**Your goal:**
Quote exactly, and only, the lines of the material below from the line with "- When a user" through the line with "Before doing this".

Entries supplied Block Start

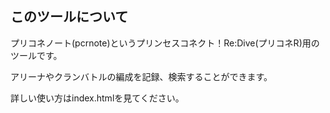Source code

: ## このツールについて

プリコネノート(pcrnote)というプリンセスコネクト！Re:Dive(プリコネR)用のツールです。

アリーナやクランバトルの編成を記録、検索することができます。

詳しい使い方はindex.htmlを見てください。
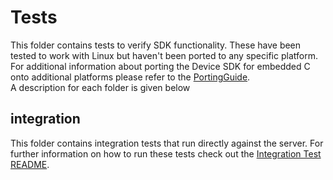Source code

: # Tests
This folder contains tests to verify SDK functionality. These have been tested to work with Linux but haven't been ported to any specific platform. For additional information about porting the Device SDK for embedded C onto additional platforms please refer to the [PortingGuide](https://github.com/aws/aws-iot-device-sdk-embedded-c/blob/master/PortingGuide.md/).  
A description for each folder is given below

## integration
This folder contains integration tests that run directly against the server. For further information on how to run these tests check out the [Integration Test README](https://github.com/aws/aws-iot-device-sdk-embedded-c/blob/master/tests/integration/README.md/). 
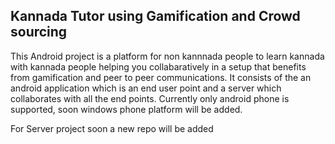 Kannada Tutor using Gamification and Crowd sourcing
---------------------------------------------------

This Android project is a platform for non kannnada people to learn kannada with kannada people helping you collabaratively in a setup that benefits from gamification and peer to peer communications. It consists of the an android application which is an end user point and a server which collaborates with all the end points. Currently only android phone is supported, soon windows phone platform will be added.

For Server project soon a new repo will be added
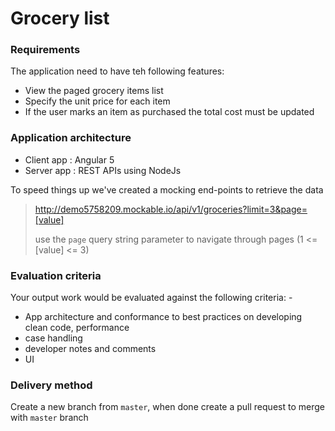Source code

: # Grocery list
### Requirements
The application need to have teh following features:
* View the paged grocery items list
*	Specify the unit price for each item
*	If the user marks an item as purchased the total cost must be updated 

### Application architecture
* Client app : Angular 5
* Server app : REST APIs using NodeJs

To speed things up we've created a mocking end-points to retrieve the data
 > http://demo5758209.mockable.io/api/v1/groceries?limit=3&page=[value]
 > 
 > use the `page` query string parameter to navigate through pages (1 <= [value] <= 3)

 ### Evaluation criteria
 Your output work would be evaluated against the following criteria: -
* App architecture and conformance to best practices on developing clean code, performance
* case handling
* developer notes and comments
* UI

### Delivery method
Create a new branch from `master`, when done create a pull request to merge with `master` branch

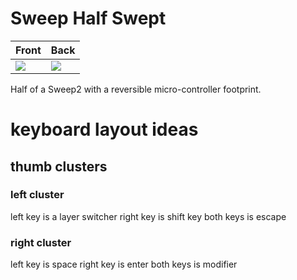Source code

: # Sweep Half Swept

| Front | Back |
| --- | --- |
| ![](/gallery/sweep-half-swept/front.png) | ![](/gallery/sweep-half-swept/back.png) |

Half of a Sweep2 with a reversible micro-controller footprint.

# keyboard layout ideas
## thumb clusters
### left cluster
left key is a layer switcher
right key is shift key
both keys is escape
### right cluster
left key is space
right key is enter
both keys is modifier

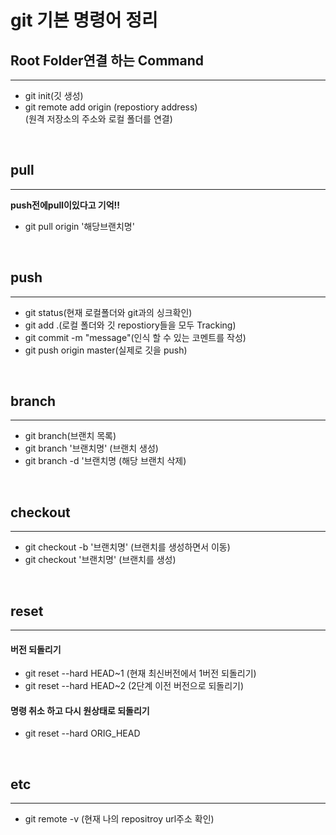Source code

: # git 기본 명령어 정리 

## Root Folder연결 하는 Command
--- 
- git init(깃 생성)
- git remote add origin (repostiory address)  
(원격 저장소의 주소와 로컬 폴더를 연결)



<br />

## pull 
--- 
**push전에pull이있다고 기억!!** <br />
- git pull origin '해당브랜치명'

<br />


## push
--- 
- git status(현재 로컬폴더와 git과의 싱크확인)  
- git add .(로컬 폴더와 깃 repostiory들을 모두 Tracking)
- git commit -m "message"(인식 할 수 있는 코멘트를 작성)
- git push origin master(실제로 깃을 push)

<br />

## branch
---
- git branch(브랜치 목록)
- git branch '브랜치명'  (브랜치 생성)
- git branch -d '브랜치명 (해당 브랜치 삭제)

<br />

## checkout
--- 
- git checkout -b '브랜치명' (브랜치를 생성하면서 이동)
- git checkout '브랜치명' (브랜치를 생성)

<br />

## reset
--- 
#### 버전 되돌리기
- git reset --hard HEAD~1  (현재 최신버전에서 1버전 되돌리기)
- git reset --hard HEAD~2 (2단계 이전 버전으로 되돌리기)

#### 명령 취소 하고 다시 원상태로 되돌리기 
- git reset --hard ORIG_HEAD

<br />

## etc
--- 
- git remote -v (현재 나의 repositroy url주소 확인)




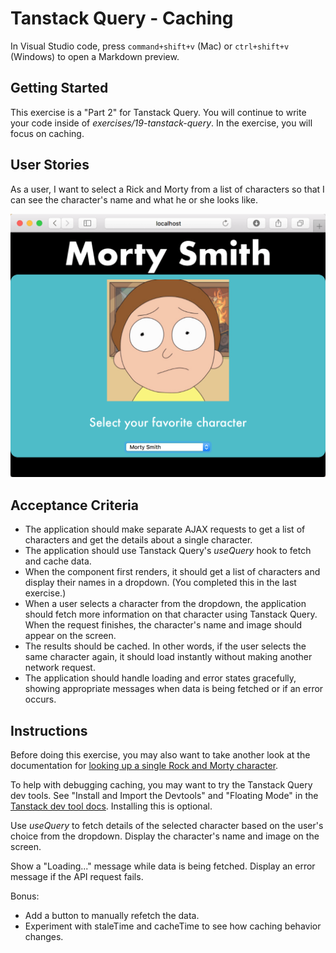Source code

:# Tanstack Query - Caching

In Visual Studio code, press `command+shift+v` (Mac) or `ctrl+shift+v` (Windows) to open a Markdown preview.

## Getting Started

This exercise is a "Part 2" for Tanstack Query. You will continue to write your code inside of _exercises/19-tanstack-query_. In the exercise, you will focus on caching.

## User Stories

As a user, I want to select a Rick and Morty from a list of characters so that I can see the character's name and what he or she looks like.

![What should happen after a user selects a character](rick-morty2.png)

## Acceptance Criteria

- The application should make separate AJAX requests to get a list of characters and get the details about a single character.
- The application should use Tanstack Query's _useQuery_ hook to fetch and cache data.
- When the component first renders, it should get a list of characters and display their names in a dropdown. (You completed this in the last exercise.)
- When a user selects a character from the dropdown, the application should fetch more information on that character using Tanstack Query. When the request finishes, the character's name and image should appear on the screen.
- The results should be cached. In other words, if the user selects the same character again, it should load instantly without making another network request.
- The application should handle loading and error states gracefully, showing appropriate messages when data is being fetched or if an error occurs.

## Instructions

Before doing this exercise, you may also want to take another look at the documentation for [looking up a single Rock and Morty character](https://rickandmortyapi.com/documentation/#get-a-single-character).

To help with debugging caching, you may want to try the Tanstack Query dev tools. See "Install and Import the Devtools" and "Floating Mode" in the [Tanstack dev tool docs](https://tanstack.com/query/latest/docs/framework/react/devtools). Installing this is optional.

Use _useQuery_ to fetch details of the selected character based on the user's choice from the dropdown. Display the character's name and image on the screen.

Show a "Loading..." message while data is being fetched. Display an error message if the API request fails.

Bonus:

- Add a button to manually refetch the data.
- Experiment with staleTime and cacheTime to see how caching behavior changes.
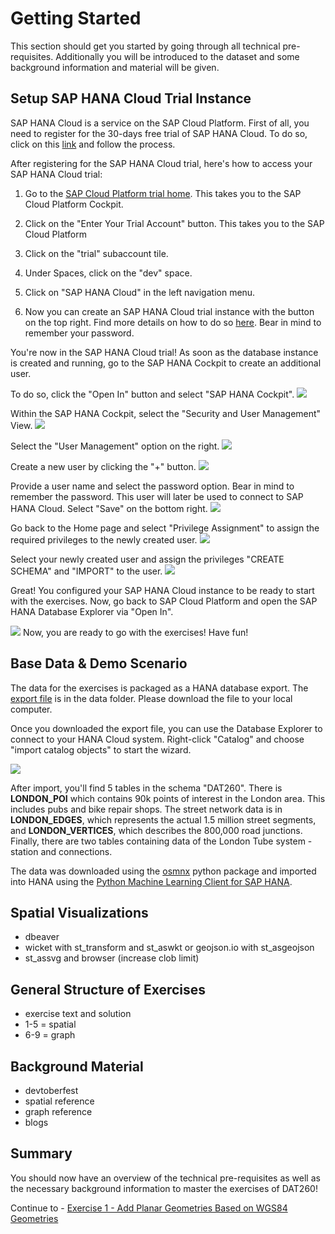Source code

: # Getting Started

This section should get you started by going through all technical pre-requisites. Additionally you will be introduced to the dataset and some background information and material will be given.

## Setup SAP HANA Cloud Trial Instance <a name="subex1"></a>

SAP HANA Cloud is a service on the SAP Cloud Platform.
First of all, you need to register for the 30-days free trial of SAP HANA Cloud.
To do so, click on this [link](https://www.sap.com/registration/trial.9a2d77fd-9c7a-48d7-b618-5b83ba9d0445.html) and follow the process.

After registering for the SAP HANA Cloud trial, here's how to access your SAP HANA Cloud trial:

  1. Go to the [SAP Cloud Platform trial home](https://account.hanatrial.ondemand.com/register). This takes you to the SAP Cloud Platform Cockpit.

  2. Click on the "Enter Your Trial Account" button. This takes you to the SAP Cloud Platform 

  3. Click on the "trial" subaccount tile.

  4. Under Spaces, click on the "dev" space.

  5. Click on "SAP HANA Cloud" in the left navigation menu. 
  
  6. Now you can create an SAP HANA Cloud trial instance with the button on the top right. Find more details on how to do so [here](https://help.sap.com/viewer/db19c7071e5f4101837e23f06e576495/2020_03_QRC/en-US/784a1dbb421a4da29fb1e3bdf5f198ec.html). Bear in mind to remember your password.

You're now in the SAP HANA Cloud trial! 
As soon as the database instance is created and running, go to the SAP HANA Cockpit to create an additional user.

To do so, click the "Open In" button and select "SAP HANA Cockpit".
![](images/HANA_Cockpit.png)

Within the SAP HANA Cockpit, select the "Security and User Management" View.
![](images/select_view_cockpit.png)

Select the "User Management" option on the right.
![](images/user_management.png)

Create a new user by clicking the "+" button.
![](images/create_user.png)

Provide a user name and select the password option. Bear in mind to remember the password.
This user will later be used to connect to SAP HANA Cloud.
Select "Save" on the bottom right.
![](images/user_dialog.png)

Go back to the Home page and select "Privilege Assignment" to assign the required privileges to the newly created user.
![](images/privileges_mgmt.png)

Select your newly created user and assign the privileges "CREATE SCHEMA" and "IMPORT" to the user.
![](images/privilege_assignment.png)

Great! You configured your SAP HANA Cloud instance to be ready to start with the exercises.
Now, go back to SAP Cloud Platform and open the SAP HANA Database Explorer via "Open In".

![](images/Database_Explorer.png)
Now, you are ready to go with the exercises! Have fun!

## Base Data & Demo Scenario <a name="subex2"></a>
The data for the exercises is packaged as a HANA database export. The [export file](../data/DAT260.tar.gz) is in the data folder. Please download the file to your local computer.

Once you downloaded the export file, you can use the Database Explorer to connect to your HANA Cloud system. Right-click "Catalog" and choose "import catalog objects" to start the wizard.

![](images/import_catalog_objects.png)

After import, you'll find 5 tables in the schema "DAT260". There is **LONDON_POI** which contains 90k points of interest in the London area. This includes pubs and bike repair shops. The street network data is in **LONDON_EDGES**, which represents the actual 1.5 million street segments, and **LONDON_VERTICES**, which describes the 800,000 road junctions. Finally, there are two tables containing data of the London Tube system - station and connections.

The data was downloaded using the [osmnx](https://github.com/gboeing/osmnx) python package and imported into HANA using the [Python Machine Learning Client for SAP HANA](https://pypi.org/project/hana-ml/).

## Spatial Visualizations <a name="subex3"></a>
- dbeaver
- wicket with st_transform and st_aswkt or geojson.io with st_asgeojson
- st_assvg and browser (increase clob limit)

## General Structure of Exercises <a name="subex4"></a>
- exercise text and solution
- 1-5 = spatial
- 6-9 = graph

## Background Material <a name="subex5"></a>
- devtoberfest
- spatial reference
- graph reference
- blogs

## Summary
You should now have an overview of the technical pre-requisites as well as the necessary background information to master the exercises of DAT260!

Continue to - [Exercise 1 - Add Planar Geometries Based on WGS84 Geometries](../ex1/README.md)
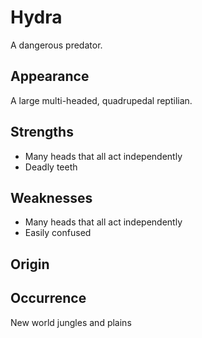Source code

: # Hydra

A dangerous predator. 

## Appearance
A large multi-headed, quadrupedal reptilian. 

## Strengths
* Many heads that all act independently
* Deadly teeth

## Weaknesses
* Many heads that all act independently
* Easily confused

## Origin


## Occurrence
New world jungles and plains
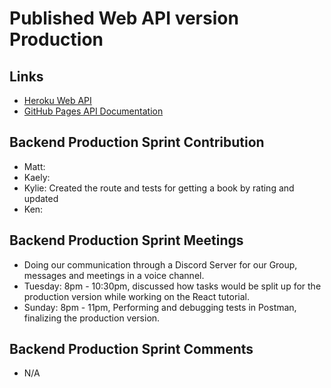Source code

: # Published Web API version Production
 
## Links
- [Heroku Web API](https://group5-tcss460-web-api-865cf04f06ba.herokuapp.com/)
- [GitHub Pages API Documentation](https://mathewevan.github.io/group5-tcss460-web-api/docs)

## Backend Production Sprint Contribution
- Matt: 
- Kaely: 
- Kylie: Created the route and tests for getting a book by rating and updated
- Ken: 

## Backend Production Sprint Meetings
- Doing our communication through a Discord Server for our Group, messages and meetings in a voice channel.
- Tuesday: 8pm - 10:30pm, discussed how tasks would be split up for the production version while working on the React tutorial.
- Sunday: 8pm - 11pm, Performing and debugging tests in Postman, finalizing the production version.

## Backend Production Sprint Comments
- N/A
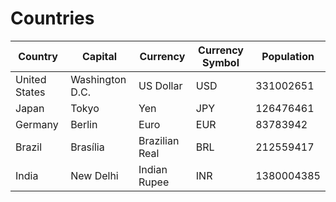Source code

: # Countries
 |Country  |Capital  |Currency |Currency Symbol |Population|
  |--------  |--------  |-------- |--------  |--------|
|United States  |Washington D.C.  | US Dollar| USD  |331002651|
|Japan  |Tokyo  |Yen  |JPY  |126476461|
|Germany  |Berlin  |Euro  |EUR  |83783942 |
|Brazil  |Brasília  |Brazilian Real  |BRL  |212559417|
| India  |New Delhi  |Indian Rupee  | INR  |1380004385 |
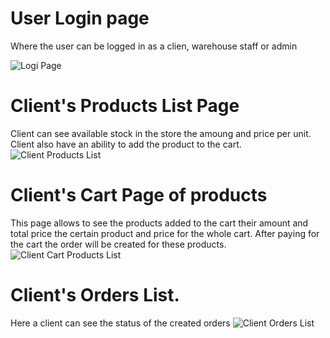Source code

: # User Login page
Where the user can be logged in as a clien, warehouse staff or admin

![Logi Page](https://github.com/nkey-ops/assignment-web-store/assets/81760194/2983ff8c-72dd-4082-a790-2a58a8fa2768)
<br>

# Client's Products List Page
Client can see available stock in the store the amoung and price per unit. Client also have an ability to add the product to the cart.
![Client Products List](https://github.com/nkey-ops/assignment-web-store/assets/81760194/db5b4225-f4f1-4e85-9c7b-5d9a845449ce)
<br>

# Client's Cart Page of products
This page allows to see the products added to the cart their amount and total price the certain product and price for the whole cart.
After paying for the cart the order will be created for these products.
![Client Cart Products List](https://github.com/nkey-ops/assignment-web-store/assets/81760194/6f455319-5f95-4c2f-9fcf-8b3aa19a72cb)
<br>

# Client's Orders List.
Here a client can see the status of the created orders 
![Client Orders List](https://github.com/nkey-ops/assignment-web-store/assets/81760194/89b0f98a-e0a3-465f-b07d-ca0124282aef)
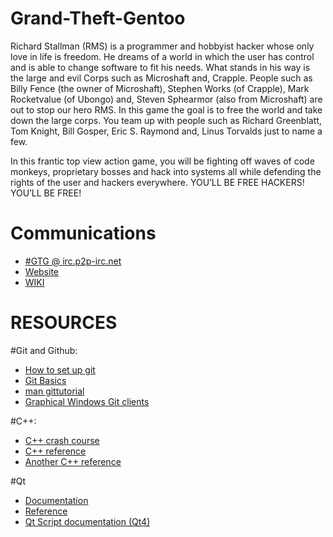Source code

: Grand-Theft-Gentoo
==================
Richard Stallman (RMS) is a programmer and hobbyist hacker whose only love in life is freedom. He dreams of a world in which the user has control and is able to change software to fit his needs. What stands in his way is the large and evil Corps such as Microshaft and, Crapple. People such as Billy Fence (the owner of Microshaft), Stephen Works (of Crapple), Mark Rocketvalue (of Ubongo) and, Steven Sphearmor (also from Microshaft) are out to stop our hero RMS. In this game the goal is to free the world and take down the large corps. You team up with people such as Richard Greenblatt, Tom Knight, Bill Gosper, Eric S. Raymond and, Linus Torvalds just to name a few.

In this frantic top view action game, you will be fighting off waves of code monkeys, proprietary bosses and hack into systems all while defending the rights of the user and hackers everywhere. YOU’LL BE FREE HACKERS! YOU’LL BE FREE!

Communications
==============
* [#GTG @ irc.p2p-irc.net](http:///mibbit.com/#GTG@irc.p2p-irc.net)
* [Website](http://grandtheftgentoo.github.com/Grand-Theft-Gentoo/)
* [WIKI](https://github.com/GrandTheftGentoo/Grand-Theft-Gentoo/wiki)

RESOURCES
=========
#Git and Github:
* [How to set up git](https://help.github.com/articles/set-up-git#platform-all)
* [Git Basics](http://git-scm.com/book/en/Getting-Started-Git-Basics)
* [man gittutorial](https://www.kernel.org/pub/software/scm/git/docs/gittutorial.html)
* [Graphical Windows Git clients](http://www.makeuseof.com/tag/5-windows-git-clients-git-job/)

#C++:
* [C++ crash course](http://www.stanford.edu/class/cs193d/handouts/04-A-Crash-Course.pdf)
* [C++ reference](http://www.cplusplus.com/)
* [Another C++ reference](http://www.cppreference.com/)

#Qt
* [Documentation](http://qt-project.org/doc/qt-5.0/qtdoc/index.html)
* [Reference](http://qt-project.org/doc/qt-5.0/qtdoc/reference-overview.html)
* [Qt Script documentation (Qt4)](http://harmattan-dev.nokia.com/docs/library/html/qt4/scripting.html)
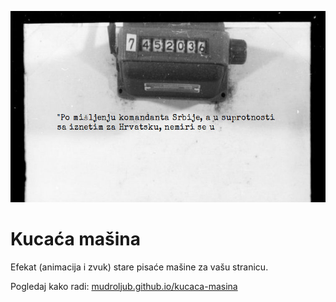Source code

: [![](screen.jpg)](https://mudroljub.github.io/kucaca-masina/)

# Kucaća mašina

Efekat (animacija i zvuk) stare pisaće mašine za vašu stranicu.

Pogledaj kako radi: [mudroljub.github.io/kucaca-masina](https://mudroljub.github.io/kucaca-masina/)
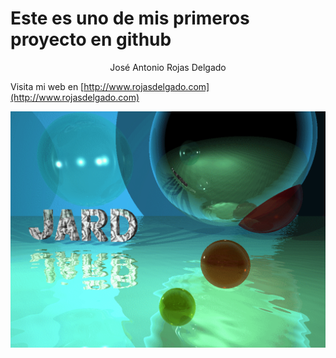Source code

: <!-- # Welcome to GitHub Desktop!

This is your README. READMEs are where you can communicate what your project is and how to use it.

Write your name on line 6, save it, and then head back to GitHub Desktop. -->

<h1>Este es uno de mis primeros proyecto en github</h1>

<div align="center">José Antonio Rojas Delgado</div>

Visita mi web en [http://www.rojasdelgado.com](http://www.rojasdelgado.com)

<!-- Descarga [mi logo](http://www.rojasdelgado.com/fondoagua.gif) -->

<!-- ![mi logo animado](http://www.rojasdelgado.com/fondoagua.gif) -->

![](https://raw.githubusercontent.com/rojasredes/github0001holamundo/master/fondoagua.gif)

Entries supplied Block End

**Written response:**
- When a user selects a character from the dropdown, the application should fetch more information on that character using Tanstack Query. When the request finishes, the character's name and image should appear on the screen.
- The results should be cached. In other words, if the user selects the same character again, it should load instantly without making another network request.
- The application should handle loading and error states gracefully, showing appropriate messages when data is being fetched or if an error occurs.

## Instructions

Before doing this exercise, you may also want to take another look at the documentation for [looking up a single Rock and Morty character](https://rickandmortyapi.com/documentation/#get-a-single-character).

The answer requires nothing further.